Problem description :: Only one stretch of the data below is needed. Output the lines from the one with "CLOCK // clock" up to and including the one with "line 6 define", exactly as they stand.

Given information ::
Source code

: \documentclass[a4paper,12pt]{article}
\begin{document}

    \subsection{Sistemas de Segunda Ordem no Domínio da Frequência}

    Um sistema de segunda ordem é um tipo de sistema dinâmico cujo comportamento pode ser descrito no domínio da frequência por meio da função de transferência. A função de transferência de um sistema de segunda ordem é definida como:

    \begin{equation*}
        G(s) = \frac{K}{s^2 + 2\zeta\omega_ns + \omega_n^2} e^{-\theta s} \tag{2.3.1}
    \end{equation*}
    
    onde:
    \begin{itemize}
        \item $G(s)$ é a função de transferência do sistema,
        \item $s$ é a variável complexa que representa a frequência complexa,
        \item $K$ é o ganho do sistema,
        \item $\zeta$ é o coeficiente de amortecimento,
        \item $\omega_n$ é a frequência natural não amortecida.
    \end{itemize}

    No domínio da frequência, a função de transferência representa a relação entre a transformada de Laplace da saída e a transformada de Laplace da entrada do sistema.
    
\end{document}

* * *

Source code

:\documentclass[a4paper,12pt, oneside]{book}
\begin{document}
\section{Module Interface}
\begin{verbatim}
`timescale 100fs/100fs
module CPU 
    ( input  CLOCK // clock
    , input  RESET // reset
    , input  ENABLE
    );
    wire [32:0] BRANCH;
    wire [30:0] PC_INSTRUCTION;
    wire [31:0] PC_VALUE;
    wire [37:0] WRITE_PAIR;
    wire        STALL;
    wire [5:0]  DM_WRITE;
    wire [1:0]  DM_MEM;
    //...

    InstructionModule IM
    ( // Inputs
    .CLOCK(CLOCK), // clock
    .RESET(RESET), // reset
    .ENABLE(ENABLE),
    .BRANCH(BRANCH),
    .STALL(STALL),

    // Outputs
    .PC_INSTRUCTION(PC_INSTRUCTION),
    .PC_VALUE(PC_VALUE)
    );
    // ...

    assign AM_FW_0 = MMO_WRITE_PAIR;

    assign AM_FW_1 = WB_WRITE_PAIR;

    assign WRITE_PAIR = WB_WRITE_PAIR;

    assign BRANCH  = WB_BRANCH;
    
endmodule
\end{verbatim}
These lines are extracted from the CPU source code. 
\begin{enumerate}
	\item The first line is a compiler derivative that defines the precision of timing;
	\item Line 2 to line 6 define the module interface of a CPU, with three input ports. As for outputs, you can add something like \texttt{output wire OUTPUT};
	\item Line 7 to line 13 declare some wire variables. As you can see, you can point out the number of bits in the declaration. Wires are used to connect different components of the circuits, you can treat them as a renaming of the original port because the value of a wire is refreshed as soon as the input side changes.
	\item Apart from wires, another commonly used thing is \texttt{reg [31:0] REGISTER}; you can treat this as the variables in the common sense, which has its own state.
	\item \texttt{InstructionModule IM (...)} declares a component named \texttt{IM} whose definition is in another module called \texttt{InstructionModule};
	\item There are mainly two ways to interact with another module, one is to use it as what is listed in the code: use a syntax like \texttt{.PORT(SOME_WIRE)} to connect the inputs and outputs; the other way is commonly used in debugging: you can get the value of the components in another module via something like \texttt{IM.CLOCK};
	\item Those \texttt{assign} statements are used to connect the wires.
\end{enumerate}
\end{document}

==

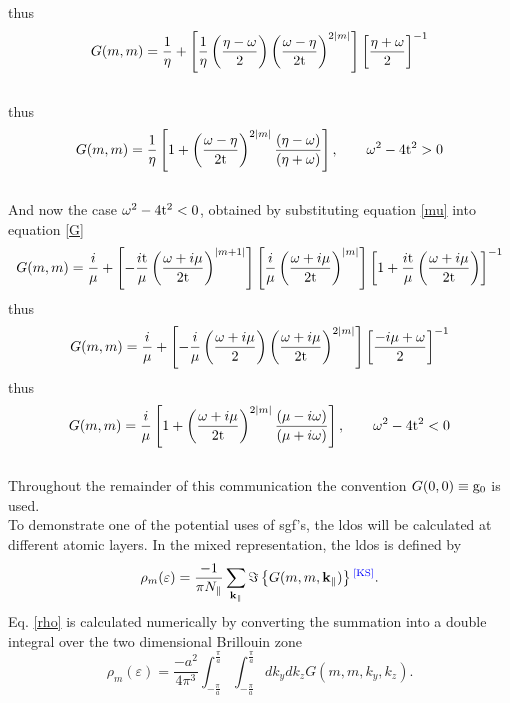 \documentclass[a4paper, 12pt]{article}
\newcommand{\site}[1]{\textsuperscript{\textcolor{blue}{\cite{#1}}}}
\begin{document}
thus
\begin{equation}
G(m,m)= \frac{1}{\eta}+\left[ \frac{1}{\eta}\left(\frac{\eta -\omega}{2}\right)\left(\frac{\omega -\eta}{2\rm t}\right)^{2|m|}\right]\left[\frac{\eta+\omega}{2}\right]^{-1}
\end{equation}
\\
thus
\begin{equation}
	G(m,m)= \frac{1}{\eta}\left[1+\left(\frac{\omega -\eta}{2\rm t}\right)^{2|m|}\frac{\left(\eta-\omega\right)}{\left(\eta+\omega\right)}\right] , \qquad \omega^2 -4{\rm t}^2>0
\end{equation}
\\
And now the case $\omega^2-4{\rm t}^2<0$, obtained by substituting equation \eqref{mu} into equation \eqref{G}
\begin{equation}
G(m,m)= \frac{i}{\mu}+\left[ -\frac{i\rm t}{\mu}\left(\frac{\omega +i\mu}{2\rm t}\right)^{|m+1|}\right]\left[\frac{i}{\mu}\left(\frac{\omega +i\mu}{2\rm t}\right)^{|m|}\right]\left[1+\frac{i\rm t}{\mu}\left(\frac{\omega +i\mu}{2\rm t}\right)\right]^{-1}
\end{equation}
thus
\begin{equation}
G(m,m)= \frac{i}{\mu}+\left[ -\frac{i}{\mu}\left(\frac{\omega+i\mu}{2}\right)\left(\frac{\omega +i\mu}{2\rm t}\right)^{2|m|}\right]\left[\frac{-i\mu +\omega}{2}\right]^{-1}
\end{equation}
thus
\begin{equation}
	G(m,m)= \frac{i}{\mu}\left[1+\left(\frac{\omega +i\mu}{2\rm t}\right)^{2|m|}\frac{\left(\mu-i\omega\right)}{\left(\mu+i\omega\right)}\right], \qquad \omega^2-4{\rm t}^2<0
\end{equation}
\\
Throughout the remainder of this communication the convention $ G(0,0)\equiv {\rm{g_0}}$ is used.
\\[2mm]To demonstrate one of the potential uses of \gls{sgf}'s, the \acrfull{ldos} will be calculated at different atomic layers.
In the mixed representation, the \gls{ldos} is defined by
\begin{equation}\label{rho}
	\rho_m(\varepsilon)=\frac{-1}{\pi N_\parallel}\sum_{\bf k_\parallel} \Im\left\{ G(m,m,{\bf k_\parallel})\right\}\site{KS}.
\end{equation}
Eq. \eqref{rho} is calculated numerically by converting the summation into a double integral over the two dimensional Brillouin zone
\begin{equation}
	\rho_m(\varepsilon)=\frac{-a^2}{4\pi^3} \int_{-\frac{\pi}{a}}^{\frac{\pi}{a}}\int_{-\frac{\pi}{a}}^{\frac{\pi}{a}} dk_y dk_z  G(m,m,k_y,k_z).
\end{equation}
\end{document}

Exercise result ::
    ( input  CLOCK // clock
    , input  RESET // reset
    , input  ENABLE
    );
    wire [32:0] BRANCH;
    wire [30:0] PC_INSTRUCTION;
    wire [31:0] PC_VALUE;
    wire [37:0] WRITE_PAIR;
    wire        STALL;
    wire [5:0]  DM_WRITE;
    wire [1:0]  DM_MEM;
    //...

    InstructionModule IM
    ( // Inputs
    .CLOCK(CLOCK), // clock
    .RESET(RESET), // reset
    .ENABLE(ENABLE),
    .BRANCH(BRANCH),
    .STALL(STALL),

    // Outputs
    .PC_INSTRUCTION(PC_INSTRUCTION),
    .PC_VALUE(PC_VALUE)
    );
    // ...

    assign AM_FW_0 = MMO_WRITE_PAIR;

    assign AM_FW_1 = WB_WRITE_PAIR;

    assign WRITE_PAIR = WB_WRITE_PAIR;

    assign BRANCH  = WB_BRANCH;
    
endmodule
\end{verbatim}
These lines are extracted from the CPU source code. 
\begin{enumerate}
	\item The first line is a compiler derivative that defines the precision of timing;
	\item Line 2 to line 6 define the module interface of a CPU, with three input ports. As for outputs, you can add something like \texttt{output wire OUTPUT};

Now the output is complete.